++++ Given records ++++
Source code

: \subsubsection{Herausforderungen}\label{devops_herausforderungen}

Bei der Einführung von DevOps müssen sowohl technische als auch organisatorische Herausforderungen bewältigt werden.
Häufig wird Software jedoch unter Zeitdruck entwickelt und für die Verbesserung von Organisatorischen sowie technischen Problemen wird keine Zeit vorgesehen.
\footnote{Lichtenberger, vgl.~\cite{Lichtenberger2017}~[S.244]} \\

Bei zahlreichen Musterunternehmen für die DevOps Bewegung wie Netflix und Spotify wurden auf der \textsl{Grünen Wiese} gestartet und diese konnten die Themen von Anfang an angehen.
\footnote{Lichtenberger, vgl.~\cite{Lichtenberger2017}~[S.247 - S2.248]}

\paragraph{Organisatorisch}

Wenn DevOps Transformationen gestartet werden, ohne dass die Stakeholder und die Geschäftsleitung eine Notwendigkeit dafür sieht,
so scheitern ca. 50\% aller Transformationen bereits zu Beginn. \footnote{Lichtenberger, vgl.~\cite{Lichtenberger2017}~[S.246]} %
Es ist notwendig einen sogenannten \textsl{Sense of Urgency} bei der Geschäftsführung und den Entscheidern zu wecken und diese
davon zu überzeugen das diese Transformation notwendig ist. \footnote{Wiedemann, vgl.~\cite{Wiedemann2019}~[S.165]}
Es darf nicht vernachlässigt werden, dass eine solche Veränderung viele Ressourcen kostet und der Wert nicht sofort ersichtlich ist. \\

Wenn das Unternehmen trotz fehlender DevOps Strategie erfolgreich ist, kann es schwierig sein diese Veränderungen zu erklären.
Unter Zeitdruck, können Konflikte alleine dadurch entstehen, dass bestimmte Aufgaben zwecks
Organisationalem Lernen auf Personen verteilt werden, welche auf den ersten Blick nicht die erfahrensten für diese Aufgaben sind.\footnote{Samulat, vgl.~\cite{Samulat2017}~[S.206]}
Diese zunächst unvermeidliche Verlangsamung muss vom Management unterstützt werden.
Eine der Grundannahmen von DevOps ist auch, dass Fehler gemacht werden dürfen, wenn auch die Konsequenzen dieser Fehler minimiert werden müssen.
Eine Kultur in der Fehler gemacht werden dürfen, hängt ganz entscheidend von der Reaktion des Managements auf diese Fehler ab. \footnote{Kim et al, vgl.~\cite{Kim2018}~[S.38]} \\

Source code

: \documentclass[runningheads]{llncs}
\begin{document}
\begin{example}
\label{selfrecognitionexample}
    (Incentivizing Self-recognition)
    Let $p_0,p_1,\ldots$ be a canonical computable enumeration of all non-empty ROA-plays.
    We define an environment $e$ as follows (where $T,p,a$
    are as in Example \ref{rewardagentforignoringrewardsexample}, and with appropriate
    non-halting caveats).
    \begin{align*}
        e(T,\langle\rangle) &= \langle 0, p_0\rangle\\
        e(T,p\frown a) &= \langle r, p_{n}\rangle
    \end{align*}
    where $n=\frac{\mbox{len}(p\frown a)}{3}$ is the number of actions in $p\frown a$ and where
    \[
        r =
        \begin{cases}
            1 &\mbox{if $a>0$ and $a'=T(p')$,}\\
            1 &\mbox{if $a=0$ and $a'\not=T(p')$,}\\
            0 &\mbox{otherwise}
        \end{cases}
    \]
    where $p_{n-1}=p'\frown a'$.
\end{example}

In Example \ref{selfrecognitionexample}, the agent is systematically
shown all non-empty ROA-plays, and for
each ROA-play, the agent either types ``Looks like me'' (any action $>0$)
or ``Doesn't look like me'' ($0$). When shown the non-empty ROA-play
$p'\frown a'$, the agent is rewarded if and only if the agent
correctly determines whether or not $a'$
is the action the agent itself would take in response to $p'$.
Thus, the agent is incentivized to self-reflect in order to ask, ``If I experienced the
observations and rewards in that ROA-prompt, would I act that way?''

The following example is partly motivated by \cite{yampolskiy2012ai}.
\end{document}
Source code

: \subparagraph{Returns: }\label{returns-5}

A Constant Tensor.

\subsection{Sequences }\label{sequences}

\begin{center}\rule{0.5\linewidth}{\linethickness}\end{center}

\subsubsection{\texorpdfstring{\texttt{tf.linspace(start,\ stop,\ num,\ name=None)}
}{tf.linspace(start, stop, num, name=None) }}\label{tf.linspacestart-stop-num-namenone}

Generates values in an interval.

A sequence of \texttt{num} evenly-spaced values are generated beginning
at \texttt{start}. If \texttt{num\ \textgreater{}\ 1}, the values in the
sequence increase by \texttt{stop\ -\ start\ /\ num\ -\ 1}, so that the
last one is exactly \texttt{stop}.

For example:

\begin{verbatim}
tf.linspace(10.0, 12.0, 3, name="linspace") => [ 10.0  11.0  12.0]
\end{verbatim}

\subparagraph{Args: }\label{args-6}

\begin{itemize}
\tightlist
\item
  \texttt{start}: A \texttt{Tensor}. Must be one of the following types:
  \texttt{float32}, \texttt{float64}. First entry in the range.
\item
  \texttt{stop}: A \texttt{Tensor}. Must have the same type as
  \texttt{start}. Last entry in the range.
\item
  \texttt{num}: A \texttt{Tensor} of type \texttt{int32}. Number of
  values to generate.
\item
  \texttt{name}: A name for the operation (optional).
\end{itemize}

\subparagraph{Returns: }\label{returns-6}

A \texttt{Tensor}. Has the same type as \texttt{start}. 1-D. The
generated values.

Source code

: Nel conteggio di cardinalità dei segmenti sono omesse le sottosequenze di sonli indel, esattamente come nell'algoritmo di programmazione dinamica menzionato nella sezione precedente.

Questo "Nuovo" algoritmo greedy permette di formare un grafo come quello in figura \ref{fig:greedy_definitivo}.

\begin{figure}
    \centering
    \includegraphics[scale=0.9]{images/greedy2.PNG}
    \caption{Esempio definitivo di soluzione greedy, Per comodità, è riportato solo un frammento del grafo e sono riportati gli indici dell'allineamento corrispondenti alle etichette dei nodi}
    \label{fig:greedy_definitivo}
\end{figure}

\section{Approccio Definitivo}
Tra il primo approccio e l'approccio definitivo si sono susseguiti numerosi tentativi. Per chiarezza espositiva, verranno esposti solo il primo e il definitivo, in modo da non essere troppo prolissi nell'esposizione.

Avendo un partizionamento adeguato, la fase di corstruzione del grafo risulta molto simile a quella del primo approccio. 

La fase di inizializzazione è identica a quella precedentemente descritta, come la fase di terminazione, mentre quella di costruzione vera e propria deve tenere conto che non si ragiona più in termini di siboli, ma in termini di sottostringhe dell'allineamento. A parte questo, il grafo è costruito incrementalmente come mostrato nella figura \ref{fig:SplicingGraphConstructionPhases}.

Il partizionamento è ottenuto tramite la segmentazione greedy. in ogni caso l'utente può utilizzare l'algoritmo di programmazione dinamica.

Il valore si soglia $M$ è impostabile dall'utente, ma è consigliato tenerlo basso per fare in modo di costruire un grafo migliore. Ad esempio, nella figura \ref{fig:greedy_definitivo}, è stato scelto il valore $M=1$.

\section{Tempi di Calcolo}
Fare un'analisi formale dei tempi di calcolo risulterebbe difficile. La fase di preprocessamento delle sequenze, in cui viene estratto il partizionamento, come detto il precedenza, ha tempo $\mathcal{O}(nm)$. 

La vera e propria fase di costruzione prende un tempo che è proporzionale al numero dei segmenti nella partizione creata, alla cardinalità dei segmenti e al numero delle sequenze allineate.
++++
• _Description of the task_: Note each line above that contains "gemacht" and copy it out.

• _Completed task_:
Eine der Grundannahmen von DevOps ist auch, dass Fehler gemacht werden dürfen, wenn auch die Konsequenzen dieser Fehler minimiert werden müssen.
Eine Kultur in der Fehler gemacht werden dürfen, hängt ganz entscheidend von der Reaktion des Managements auf diese Fehler ab. \footnote{Kim et al, vgl.~\cite{Kim2018}~[S.38]} \\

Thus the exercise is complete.